Sunday, November 30, 2014

Books and high places

Today (30th November) is not only the last day of Book Week Scotland 2014, it is also St. Andrew's Day, a day on which Historic Scotland properties across the country are thrown open to the public free of charge.*

Last year my family and I visited Stirling Castle thanks to this offer; this time we decided to visit Doune Castle. We chose Doune because it is not very far away from us. I also thought that it might be fun to finish my reading pledge for Book Week Scotland (which was to read a piece of Scots literature to my family every day) by reading an excerpt from Sir Walter Scott's Ivanhoe in a genuinely mediaeval setting. I was delighted therefore to discover from a display in the castle that it was used as one of the locations for a TV adaptation of Ivanhoe! Actually, Doune Castle has been used as a film location a number of times, the most famous being for Monty Python and the Holy Grail. I have to admit that I did succumb to temptation and lean off the battlements to shout, "Your mother was a hamster and your father smelt of elderberries!" at some baffled-looking tourists ("What did she say?" asked one of them, shaking his head). I won't have been the first person to do that; it's practically de rigeur for visitors to the castle...

The excerpt I chose to read was part of the scene in which Rebecca (my absolutely favourite character in Ivanhoe) is imprisoned in a turret room, and the evil Sir Brian de Bois-Guilbert comes up to have his wicked way with her; she successfully holds him off by climbing onto the balcony and threatening to throw herself to her death if he comes one step closer. Impervious to pity, he is however impressed with her courage and self possession.

We sat by the window in the upstairs room pictured in the photo above. I read from the book whilst my daughter looked at the drop and considered how very unpleasant it would be to throw yourself out! I absolutely loathe heights so I must say it certainly brought the scene to life in a very visceral way...

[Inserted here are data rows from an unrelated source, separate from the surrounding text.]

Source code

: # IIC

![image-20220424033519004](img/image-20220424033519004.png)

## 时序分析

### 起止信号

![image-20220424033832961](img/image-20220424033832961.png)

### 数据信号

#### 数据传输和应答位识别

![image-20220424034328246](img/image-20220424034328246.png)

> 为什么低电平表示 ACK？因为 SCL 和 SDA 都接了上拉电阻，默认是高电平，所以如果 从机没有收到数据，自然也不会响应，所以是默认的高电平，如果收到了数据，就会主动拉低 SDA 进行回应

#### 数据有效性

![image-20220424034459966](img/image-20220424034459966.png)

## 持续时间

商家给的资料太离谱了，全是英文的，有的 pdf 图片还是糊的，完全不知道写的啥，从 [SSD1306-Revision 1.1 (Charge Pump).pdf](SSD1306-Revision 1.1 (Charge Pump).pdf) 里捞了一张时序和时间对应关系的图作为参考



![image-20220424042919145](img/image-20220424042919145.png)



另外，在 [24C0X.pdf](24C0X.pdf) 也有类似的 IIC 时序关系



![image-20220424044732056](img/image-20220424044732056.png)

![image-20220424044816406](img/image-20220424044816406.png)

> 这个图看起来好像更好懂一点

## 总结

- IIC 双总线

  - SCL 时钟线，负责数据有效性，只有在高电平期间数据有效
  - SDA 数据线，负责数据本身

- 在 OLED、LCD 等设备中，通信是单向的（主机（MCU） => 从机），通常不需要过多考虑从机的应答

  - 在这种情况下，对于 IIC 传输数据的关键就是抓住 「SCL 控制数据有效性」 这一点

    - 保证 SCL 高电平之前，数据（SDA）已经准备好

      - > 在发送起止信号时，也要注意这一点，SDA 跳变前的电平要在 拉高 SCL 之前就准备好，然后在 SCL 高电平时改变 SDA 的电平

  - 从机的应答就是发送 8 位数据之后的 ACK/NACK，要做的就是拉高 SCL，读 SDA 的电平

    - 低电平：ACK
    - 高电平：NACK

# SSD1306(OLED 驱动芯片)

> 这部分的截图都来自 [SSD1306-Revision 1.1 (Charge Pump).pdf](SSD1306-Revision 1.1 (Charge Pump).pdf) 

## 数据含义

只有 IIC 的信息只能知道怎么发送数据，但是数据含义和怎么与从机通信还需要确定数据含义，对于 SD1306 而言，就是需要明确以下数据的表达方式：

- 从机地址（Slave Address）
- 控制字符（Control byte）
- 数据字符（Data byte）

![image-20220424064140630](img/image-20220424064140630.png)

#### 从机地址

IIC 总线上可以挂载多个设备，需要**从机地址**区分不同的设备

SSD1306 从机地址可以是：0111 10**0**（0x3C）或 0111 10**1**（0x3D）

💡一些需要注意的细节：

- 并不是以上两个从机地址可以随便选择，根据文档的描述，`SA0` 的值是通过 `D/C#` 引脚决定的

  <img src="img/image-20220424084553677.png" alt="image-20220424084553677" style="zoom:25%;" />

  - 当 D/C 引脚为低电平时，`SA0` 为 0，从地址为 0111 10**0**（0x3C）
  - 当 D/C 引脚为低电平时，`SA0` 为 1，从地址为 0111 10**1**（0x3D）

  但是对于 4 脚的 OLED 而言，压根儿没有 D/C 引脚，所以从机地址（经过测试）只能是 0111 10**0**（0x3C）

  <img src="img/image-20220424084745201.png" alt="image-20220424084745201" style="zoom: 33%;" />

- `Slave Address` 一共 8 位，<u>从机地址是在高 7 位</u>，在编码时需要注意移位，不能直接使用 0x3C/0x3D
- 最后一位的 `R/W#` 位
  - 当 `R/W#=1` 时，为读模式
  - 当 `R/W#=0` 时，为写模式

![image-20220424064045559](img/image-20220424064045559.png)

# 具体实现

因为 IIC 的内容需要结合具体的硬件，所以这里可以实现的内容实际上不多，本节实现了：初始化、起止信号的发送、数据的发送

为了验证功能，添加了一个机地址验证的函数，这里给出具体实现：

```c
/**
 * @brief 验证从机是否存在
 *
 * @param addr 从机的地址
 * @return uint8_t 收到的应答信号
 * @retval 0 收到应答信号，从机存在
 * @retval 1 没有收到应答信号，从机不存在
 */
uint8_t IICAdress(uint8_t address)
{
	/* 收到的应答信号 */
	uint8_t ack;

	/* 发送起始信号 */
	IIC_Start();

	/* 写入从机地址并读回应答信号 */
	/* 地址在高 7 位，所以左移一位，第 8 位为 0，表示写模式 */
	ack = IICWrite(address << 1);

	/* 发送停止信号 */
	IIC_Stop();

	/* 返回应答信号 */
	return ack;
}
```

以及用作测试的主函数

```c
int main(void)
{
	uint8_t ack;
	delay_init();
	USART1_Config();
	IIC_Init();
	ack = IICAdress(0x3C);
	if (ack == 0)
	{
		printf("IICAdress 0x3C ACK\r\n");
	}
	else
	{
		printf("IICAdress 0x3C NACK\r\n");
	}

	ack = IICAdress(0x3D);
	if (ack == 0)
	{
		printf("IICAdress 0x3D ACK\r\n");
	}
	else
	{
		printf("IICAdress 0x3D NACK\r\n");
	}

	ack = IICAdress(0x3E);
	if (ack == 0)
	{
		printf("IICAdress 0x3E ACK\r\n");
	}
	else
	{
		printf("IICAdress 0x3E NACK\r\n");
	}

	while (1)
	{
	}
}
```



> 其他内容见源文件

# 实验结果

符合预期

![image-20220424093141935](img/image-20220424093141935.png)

I'm thrilled that we had such a dramatic end to our week of readings for Book Week Scotland. Over the course of the week we have read from the works of Burns, Scott, Stevenson and Conan Doyle as well as a contemporary poet, Kona MacPhee. I'm very aware that we have only scratched the surface - I for one will certainly be reading more Scott in the near future. Recommendations from Scott fans welcomed!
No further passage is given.